* Exercise requirements:
Write out each line of the entries exactly, starting at the first and finishing with the line that contains "Heroku deployment: https://joshua-suzuki-project2.herokuapp.com/".

* Data to process:
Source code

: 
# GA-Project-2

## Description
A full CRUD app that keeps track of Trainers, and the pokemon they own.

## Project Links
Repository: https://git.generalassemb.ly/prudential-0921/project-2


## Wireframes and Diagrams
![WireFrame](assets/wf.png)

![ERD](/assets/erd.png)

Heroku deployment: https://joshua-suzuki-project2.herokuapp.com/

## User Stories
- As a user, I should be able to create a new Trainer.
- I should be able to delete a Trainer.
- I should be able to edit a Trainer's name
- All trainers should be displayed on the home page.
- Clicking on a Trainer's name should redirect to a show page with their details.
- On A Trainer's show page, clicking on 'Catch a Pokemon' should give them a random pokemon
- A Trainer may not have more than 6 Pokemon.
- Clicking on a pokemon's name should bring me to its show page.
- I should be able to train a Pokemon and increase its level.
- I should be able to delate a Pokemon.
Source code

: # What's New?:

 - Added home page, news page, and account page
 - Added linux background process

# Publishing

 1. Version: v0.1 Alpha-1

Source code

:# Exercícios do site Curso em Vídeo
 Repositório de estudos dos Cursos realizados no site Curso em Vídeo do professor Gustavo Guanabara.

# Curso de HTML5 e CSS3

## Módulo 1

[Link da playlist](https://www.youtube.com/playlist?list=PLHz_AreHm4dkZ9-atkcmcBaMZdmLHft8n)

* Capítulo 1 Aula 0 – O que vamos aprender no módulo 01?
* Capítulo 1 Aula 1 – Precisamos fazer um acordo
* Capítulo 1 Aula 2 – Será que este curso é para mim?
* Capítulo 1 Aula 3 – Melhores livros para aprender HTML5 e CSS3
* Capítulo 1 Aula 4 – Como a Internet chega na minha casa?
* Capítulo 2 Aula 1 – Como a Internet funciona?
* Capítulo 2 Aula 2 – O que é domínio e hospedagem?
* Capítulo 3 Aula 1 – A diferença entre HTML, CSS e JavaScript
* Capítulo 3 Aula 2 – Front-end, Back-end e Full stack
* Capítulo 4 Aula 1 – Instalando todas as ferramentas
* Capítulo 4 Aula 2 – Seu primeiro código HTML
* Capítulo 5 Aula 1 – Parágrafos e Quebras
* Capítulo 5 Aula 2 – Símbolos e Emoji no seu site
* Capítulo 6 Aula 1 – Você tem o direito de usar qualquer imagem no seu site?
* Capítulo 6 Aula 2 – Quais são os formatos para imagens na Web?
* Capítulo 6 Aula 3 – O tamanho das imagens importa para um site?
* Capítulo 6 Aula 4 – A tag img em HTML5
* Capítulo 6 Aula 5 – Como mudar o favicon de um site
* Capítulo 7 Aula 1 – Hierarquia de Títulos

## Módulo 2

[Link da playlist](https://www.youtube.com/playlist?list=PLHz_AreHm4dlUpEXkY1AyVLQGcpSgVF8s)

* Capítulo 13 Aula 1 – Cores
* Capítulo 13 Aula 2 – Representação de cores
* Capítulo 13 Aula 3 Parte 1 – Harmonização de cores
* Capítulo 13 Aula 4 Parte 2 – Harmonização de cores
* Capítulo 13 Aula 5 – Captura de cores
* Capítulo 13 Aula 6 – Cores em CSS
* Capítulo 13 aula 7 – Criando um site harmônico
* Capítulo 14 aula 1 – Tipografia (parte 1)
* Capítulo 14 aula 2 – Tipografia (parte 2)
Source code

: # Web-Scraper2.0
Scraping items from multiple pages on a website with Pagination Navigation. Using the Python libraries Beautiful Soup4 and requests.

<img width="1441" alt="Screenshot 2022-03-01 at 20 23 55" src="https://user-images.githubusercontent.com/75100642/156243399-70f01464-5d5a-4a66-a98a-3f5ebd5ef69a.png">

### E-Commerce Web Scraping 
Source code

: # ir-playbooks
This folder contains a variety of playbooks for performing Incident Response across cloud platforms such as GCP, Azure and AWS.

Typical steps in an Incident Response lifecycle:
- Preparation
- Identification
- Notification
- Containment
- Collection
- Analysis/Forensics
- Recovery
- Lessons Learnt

* Answer box:
Source code

: 
# GA-Project-2

## Description
A full CRUD app that keeps track of Trainers, and the pokemon they own.

## Project Links
Repository: https://git.generalassemb.ly/prudential-0921/project-2


## Wireframes and Diagrams
![WireFrame](assets/wf.png)

![ERD](/assets/erd.png)

Heroku deployment: https://joshua-suzuki-project2.herokuapp.com/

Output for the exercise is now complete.